#### Saved data entries
○ ○ ○ ○
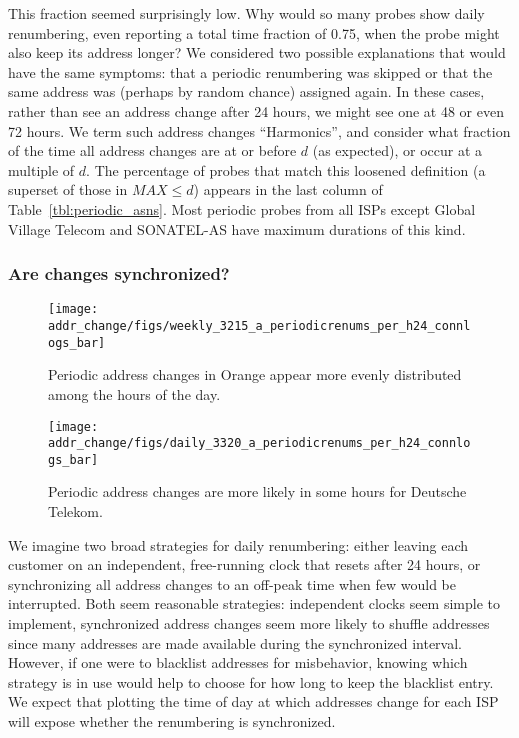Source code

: This fraction seemed surprisingly low.  Why would so many
probes show daily renumbering, even reporting a total time
fraction of 0.75, when the probe might also keep its address longer?  We considered two possible explanations that
would have the same symptoms: that a periodic renumbering
was skipped or that the same address was (perhaps by random
chance) assigned again.  In these cases, rather than see an
address change after 24 hours, we might see one at 48 or
even 72 hours.  We term such address changes
``Harmonics'', and consider what fraction
of the time all address changes are at or before $d$ (as
expected), or occur at a multiple of $d$.  The percentage of
probes that match this loosened definition (a superset of those in
$MAX \leq d$) appears in the last column of Table~\ref{tbl:periodic_asns}.
Most periodic probes from all ISPs
except Global Village Telecom and SONATEL-AS have maximum durations of this kind.  

\clearpage

\subsubsection{Are changes synchronized?}

\begin{figure}[th]
 \centering
    \texttt{[image: addr\_change/figs/weekly\_3215\_a\_periodicrenums\_per\_h24\_connlogs\_bar]}
  \caption[Periodic address changes in Orange]{\label{fig:3215_renums_per_h24}Periodic address changes
    in Orange appear more evenly distributed among the hours of the
    day.}
\end{figure}

\begin{figure}[th]
  \centering
    \texttt{[image: addr\_change/figs/daily\_3320\_a\_periodicrenums\_per\_h24\_connlogs\_bar]}
  \caption[Periodic address changes in Deutsche Telekom]{\label{fig:3320_renums_per_h24}Periodic address changes
    are more likely in some hours for Deutsche Telekom.}
\end{figure}

We imagine two broad strategies for daily renumbering:
either leaving each customer on an independent, free-running
clock that resets after 24 hours, or synchronizing all
address changes to an off-peak time when few would be
interrupted.  Both seem reasonable strategies: independent
clocks seem simple to implement, synchronized address
changes seem more likely to shuffle addresses since many
addresses are made available during the synchronized
interval.  However, if one were to blacklist addresses for
misbehavior, knowing which strategy is in use would help to
choose for how long to keep the blacklist entry.  We expect
that plotting the time of day at which addresses change for
each ISP will expose whether the renumbering is synchronized.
○ ○ ○ ○
#### Work instructions
In the records above, find each line that mentions the word "Orange", and copy it.

#### Result of the exercise
  \caption[Periodic address changes in Orange]{\label{fig:3215_renums_per_h24}Periodic address changes
    in Orange appear more evenly distributed among the hours of the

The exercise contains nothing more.